Taxonomy of hotel loyalty program members: Examining differences in service quality perceptions

Abstract

Perhaps the most tangible evidence of marketing’s paradigm shift toward relational exchange has been the widespread diffusion of corporate loyalty programs. Loyalty programs seek to bond customers to the firm by offering incentives that reward continued patronage, such as frequent flyer miles, customer loyalty bonuses, free gifts, and personalized coupons (Peterson 1995). A census of the US loyalty program industry found individual program memberships topped 1.3 billion, an increase of over 35 percent since 2000 (Ferguson and Hlavinka 2007). Moreover, the appeal of these programs spans a broad array of service industries, including credit card issuers (e.g., American Express), restaurants (e.g., Subway), hotels (e.g., Holiday Inn), rental car companies (e.g., Hertz), and entertainment firms (e.g., Disney). In the race to expand membership rolls, however, it would seem many program managers have lost sight of the goal of producing long-term, mutually beneficial customer relationships.
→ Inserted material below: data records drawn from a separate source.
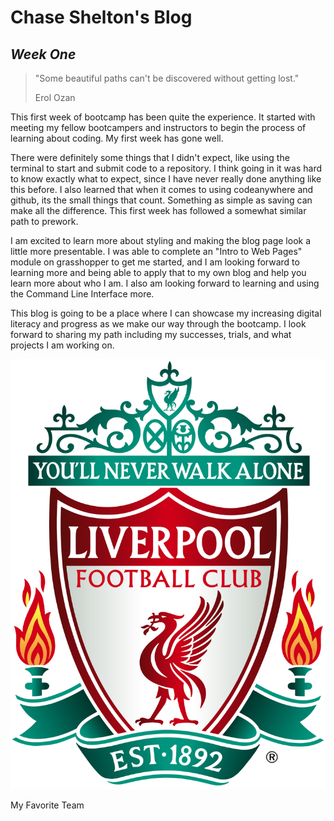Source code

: # **Chase Shelton's Blog**

## *Week One*

> "Some beautiful paths can't be discovered without getting lost."
>
>Erol Ozan

This first week of bootcamp has been quite the experience. It started with meeting my fellow bootcampers and instructors to begin the process of learning about coding. My first week has gone well. 

There were definitely some things that I didn't expect, like using the terminal to start and submit code to a repository. I think going in it was hard to know exactly what to expect, since I have never really done anything like this before. I also learned that when it comes to using codeanywhere and github, its the small things that count. Something as simple as saving can make all the difference. This first week has followed a somewhat similar path to prework.

I am excited to learn more about styling and making the blog page look a little more presentable. I was able to complete an "Intro to Web Pages" module on grasshopper to get me started, and I am looking forward to learning more and being able to apply that to my own blog and help you learn more about who I am. I also am looking forward to learning and using the Command Line Interface more. 

This blog is going to be a place where I can showcase my increasing digital literacy and progress as we make our way through the bootcamp. I look forward to sharing my path including my successes, trials, and what projects I am working on.

![My Favorite Team](/img/lfc.png)

My Favorite Team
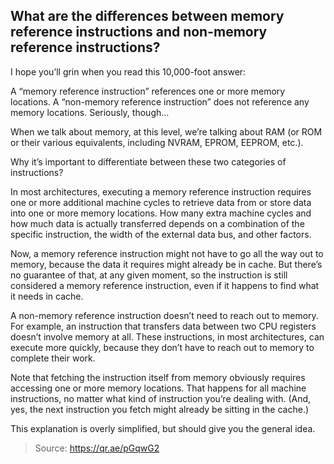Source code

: ## What are the differences between memory reference instructions and non-memory reference instructions?

I hope you’ll grin when you read this 10,000-foot answer:

A “memory reference instruction” references one or more memory locations.
A “non-memory reference instruction” does not reference any memory locations.
Seriously, though…

When we talk about memory, at this level, we’re talking about RAM (or ROM or their various equivalents, including NVRAM, EPROM, EEPROM, etc.).

Why it’s important to differentiate between these two categories of instructions?

In most architectures, executing a memory reference instruction requires one or more additional machine cycles to retrieve data from or store data into one or more memory locations. How many extra machine cycles and how much data is actually transferred depends on a combination of the specific instruction, the width of the external data bus, and other factors.

Now, a memory reference instruction might not have to go all the way out to memory, because the data it requires might already be in cache. But there’s no guarantee of that, at any given moment, so the instruction is still considered a memory reference instruction, even if it happens to find what it needs in cache.

A non-memory reference instruction doesn’t need to reach out to memory. For example, an instruction that transfers data between two CPU registers doesn’t involve memory at all. These instructions, in most architectures, can execute more quickly, because they don’t have to reach out to memory to complete their work.

Note that fetching the instruction itself from memory obviously requires accessing one or more memory locations. That happens for all machine instructions, no matter what kind of instruction you’re dealing with. (And, yes, the next instruction you fetch might already be sitting in the cache.)

This explanation is overly simplified, but should give you the general idea.

> Source: https://qr.ae/pGqwG2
Shugan (2005: 186) suggested that many programs are no more than price promotions in sheep’s clothing, stating “[T]hese so-called loyalty programs are shams in the sense that they produce liabilities rather than assets... Rather than demonstrating trust by committing to the customer, the firm asks the customer to trust that, in return for current revenue, the firm will provide future customer rewards.”